WHAT YOU HAVE TO DO: The number needed is how many lines of the data hold the string "function". Give that number and nothing more.

[Saved data entries]
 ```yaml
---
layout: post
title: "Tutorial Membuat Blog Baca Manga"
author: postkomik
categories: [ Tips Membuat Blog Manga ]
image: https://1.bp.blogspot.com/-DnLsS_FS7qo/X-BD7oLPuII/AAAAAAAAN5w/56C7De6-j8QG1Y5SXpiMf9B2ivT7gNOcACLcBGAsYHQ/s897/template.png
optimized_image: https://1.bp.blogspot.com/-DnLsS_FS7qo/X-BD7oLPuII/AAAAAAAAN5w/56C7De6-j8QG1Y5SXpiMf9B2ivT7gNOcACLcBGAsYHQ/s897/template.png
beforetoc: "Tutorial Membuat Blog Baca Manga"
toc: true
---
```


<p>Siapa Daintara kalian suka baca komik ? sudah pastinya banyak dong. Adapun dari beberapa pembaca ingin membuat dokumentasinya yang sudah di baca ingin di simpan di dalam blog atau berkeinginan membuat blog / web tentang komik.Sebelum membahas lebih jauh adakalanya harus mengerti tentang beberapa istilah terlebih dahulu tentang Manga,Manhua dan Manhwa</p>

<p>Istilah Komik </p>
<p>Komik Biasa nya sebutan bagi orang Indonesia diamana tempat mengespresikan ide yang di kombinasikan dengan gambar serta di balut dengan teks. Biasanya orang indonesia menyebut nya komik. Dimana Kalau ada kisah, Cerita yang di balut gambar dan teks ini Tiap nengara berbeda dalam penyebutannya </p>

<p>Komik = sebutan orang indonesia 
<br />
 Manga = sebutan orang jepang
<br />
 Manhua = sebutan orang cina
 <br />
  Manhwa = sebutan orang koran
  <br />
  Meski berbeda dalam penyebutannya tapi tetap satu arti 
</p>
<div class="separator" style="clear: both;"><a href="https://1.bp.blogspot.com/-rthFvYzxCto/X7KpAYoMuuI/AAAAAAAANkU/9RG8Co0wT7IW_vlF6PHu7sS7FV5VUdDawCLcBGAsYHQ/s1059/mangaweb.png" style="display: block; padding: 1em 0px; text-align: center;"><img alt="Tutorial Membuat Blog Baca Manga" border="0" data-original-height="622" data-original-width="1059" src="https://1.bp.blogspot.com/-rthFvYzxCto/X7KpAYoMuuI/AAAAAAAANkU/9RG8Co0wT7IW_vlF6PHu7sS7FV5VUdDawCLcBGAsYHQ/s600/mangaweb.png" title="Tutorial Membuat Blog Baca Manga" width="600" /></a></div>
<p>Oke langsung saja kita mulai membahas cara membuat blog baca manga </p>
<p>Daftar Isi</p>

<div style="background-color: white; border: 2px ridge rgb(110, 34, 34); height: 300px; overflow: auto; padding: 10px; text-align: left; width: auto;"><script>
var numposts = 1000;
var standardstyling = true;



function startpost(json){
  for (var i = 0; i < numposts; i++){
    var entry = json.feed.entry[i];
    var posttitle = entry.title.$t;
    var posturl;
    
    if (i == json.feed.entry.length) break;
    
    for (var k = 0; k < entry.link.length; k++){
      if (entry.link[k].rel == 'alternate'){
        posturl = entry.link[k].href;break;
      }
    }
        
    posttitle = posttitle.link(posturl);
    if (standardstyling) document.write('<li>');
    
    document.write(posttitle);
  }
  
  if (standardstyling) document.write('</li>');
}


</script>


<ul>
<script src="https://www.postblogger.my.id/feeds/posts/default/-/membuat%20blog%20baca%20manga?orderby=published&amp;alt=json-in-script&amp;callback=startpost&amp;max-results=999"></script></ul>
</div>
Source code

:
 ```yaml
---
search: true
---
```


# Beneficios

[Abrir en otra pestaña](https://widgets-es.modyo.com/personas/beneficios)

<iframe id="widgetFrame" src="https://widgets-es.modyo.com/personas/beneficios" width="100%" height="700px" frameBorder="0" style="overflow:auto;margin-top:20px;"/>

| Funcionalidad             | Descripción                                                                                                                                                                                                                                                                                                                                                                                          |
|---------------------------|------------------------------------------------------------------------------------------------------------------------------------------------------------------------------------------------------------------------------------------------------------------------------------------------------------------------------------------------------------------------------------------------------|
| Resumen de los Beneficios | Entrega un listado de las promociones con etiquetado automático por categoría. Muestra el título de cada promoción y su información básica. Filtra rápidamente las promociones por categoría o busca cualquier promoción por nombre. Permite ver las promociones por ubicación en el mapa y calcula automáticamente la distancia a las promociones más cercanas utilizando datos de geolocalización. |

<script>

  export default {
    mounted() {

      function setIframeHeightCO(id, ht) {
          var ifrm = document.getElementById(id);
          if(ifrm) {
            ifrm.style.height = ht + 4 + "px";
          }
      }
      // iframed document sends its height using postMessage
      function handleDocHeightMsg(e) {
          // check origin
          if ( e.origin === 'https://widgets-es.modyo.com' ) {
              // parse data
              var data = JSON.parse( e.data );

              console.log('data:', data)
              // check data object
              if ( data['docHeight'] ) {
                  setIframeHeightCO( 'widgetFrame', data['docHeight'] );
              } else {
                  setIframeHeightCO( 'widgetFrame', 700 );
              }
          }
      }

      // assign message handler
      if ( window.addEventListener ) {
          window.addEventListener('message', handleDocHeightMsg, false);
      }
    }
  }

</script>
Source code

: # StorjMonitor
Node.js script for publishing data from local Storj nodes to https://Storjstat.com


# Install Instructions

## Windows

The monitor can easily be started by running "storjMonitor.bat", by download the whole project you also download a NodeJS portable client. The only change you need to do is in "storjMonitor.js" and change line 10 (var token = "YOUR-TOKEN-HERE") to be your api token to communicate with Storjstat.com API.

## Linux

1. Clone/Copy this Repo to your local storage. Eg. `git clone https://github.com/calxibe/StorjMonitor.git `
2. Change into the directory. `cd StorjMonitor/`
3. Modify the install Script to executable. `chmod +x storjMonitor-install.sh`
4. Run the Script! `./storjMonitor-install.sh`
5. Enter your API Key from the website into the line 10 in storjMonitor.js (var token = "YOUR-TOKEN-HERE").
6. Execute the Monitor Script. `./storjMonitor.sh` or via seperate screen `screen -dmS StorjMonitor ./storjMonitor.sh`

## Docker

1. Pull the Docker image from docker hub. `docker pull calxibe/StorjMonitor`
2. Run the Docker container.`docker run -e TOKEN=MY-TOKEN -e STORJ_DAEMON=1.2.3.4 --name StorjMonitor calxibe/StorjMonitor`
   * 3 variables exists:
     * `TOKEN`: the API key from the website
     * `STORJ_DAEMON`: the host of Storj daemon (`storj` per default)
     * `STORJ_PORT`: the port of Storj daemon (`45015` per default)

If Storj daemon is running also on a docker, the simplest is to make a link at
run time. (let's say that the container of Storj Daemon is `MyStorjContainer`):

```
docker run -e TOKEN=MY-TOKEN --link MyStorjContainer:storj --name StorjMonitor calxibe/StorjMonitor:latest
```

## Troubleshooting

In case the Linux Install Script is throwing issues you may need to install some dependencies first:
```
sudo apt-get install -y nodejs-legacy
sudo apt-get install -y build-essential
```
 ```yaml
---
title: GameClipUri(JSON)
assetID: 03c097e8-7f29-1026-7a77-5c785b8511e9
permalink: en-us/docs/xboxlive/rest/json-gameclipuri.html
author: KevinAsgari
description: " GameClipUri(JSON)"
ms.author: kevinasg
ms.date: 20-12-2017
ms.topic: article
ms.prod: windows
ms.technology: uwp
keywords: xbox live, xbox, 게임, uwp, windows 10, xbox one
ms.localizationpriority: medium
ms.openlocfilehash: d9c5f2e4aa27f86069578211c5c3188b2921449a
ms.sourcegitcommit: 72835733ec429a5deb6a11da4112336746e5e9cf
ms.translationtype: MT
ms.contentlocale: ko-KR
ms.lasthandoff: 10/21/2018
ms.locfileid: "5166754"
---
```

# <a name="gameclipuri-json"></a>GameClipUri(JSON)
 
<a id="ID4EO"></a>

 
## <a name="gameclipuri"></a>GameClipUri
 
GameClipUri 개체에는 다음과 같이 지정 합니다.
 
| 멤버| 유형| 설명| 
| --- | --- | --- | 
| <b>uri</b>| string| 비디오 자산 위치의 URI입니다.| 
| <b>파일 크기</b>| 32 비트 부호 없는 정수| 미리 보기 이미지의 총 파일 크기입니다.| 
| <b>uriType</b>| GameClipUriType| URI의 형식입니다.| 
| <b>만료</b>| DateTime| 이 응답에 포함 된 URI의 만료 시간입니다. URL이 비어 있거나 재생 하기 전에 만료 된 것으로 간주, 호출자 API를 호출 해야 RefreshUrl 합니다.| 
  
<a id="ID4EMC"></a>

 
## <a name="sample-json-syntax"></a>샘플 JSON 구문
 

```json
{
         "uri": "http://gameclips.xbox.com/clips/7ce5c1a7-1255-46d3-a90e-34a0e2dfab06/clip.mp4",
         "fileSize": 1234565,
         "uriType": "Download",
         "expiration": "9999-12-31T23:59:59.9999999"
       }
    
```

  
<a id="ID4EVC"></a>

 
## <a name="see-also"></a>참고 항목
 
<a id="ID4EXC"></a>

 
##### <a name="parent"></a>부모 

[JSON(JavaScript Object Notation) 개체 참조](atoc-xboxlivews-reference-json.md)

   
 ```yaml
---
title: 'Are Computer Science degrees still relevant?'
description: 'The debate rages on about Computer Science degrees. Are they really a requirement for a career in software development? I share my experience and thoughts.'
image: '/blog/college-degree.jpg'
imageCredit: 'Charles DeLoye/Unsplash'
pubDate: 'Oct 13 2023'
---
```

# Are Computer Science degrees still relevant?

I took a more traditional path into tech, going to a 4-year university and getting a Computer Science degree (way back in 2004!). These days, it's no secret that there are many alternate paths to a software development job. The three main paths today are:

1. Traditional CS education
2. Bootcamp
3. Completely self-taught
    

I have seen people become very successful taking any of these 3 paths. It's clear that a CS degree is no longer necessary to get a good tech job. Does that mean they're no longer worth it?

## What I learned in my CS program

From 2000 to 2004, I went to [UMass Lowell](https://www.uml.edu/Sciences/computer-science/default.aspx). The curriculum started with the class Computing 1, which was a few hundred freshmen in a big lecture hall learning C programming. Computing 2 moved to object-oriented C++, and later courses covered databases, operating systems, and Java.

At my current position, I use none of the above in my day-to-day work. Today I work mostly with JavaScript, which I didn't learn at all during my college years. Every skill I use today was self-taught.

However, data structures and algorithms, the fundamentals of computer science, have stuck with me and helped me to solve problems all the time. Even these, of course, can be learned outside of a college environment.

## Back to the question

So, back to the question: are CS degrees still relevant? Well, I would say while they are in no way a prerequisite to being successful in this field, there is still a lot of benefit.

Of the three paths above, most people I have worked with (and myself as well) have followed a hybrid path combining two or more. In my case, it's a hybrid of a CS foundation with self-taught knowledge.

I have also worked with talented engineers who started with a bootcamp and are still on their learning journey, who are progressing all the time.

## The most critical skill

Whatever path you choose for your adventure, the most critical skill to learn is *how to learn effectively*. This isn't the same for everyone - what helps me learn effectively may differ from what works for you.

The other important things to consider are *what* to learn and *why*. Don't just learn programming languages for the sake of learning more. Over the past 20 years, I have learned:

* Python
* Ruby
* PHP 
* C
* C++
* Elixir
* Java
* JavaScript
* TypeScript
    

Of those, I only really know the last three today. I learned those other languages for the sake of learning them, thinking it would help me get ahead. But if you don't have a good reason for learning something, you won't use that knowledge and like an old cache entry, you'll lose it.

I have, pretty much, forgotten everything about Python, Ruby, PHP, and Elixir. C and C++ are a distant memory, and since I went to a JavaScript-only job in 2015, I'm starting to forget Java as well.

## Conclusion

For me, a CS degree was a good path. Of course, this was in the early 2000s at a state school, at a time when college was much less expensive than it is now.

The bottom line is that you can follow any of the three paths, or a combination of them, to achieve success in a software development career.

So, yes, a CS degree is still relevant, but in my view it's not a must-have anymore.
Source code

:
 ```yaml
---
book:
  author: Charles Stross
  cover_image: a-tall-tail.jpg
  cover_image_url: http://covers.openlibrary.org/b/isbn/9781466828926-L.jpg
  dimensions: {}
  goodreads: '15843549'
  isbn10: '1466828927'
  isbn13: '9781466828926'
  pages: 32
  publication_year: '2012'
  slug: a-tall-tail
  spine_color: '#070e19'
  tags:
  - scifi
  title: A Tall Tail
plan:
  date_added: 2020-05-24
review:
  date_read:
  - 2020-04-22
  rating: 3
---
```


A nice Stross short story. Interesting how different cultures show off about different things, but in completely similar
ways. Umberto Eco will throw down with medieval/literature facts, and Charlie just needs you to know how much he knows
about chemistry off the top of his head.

RESULT BELOW: 3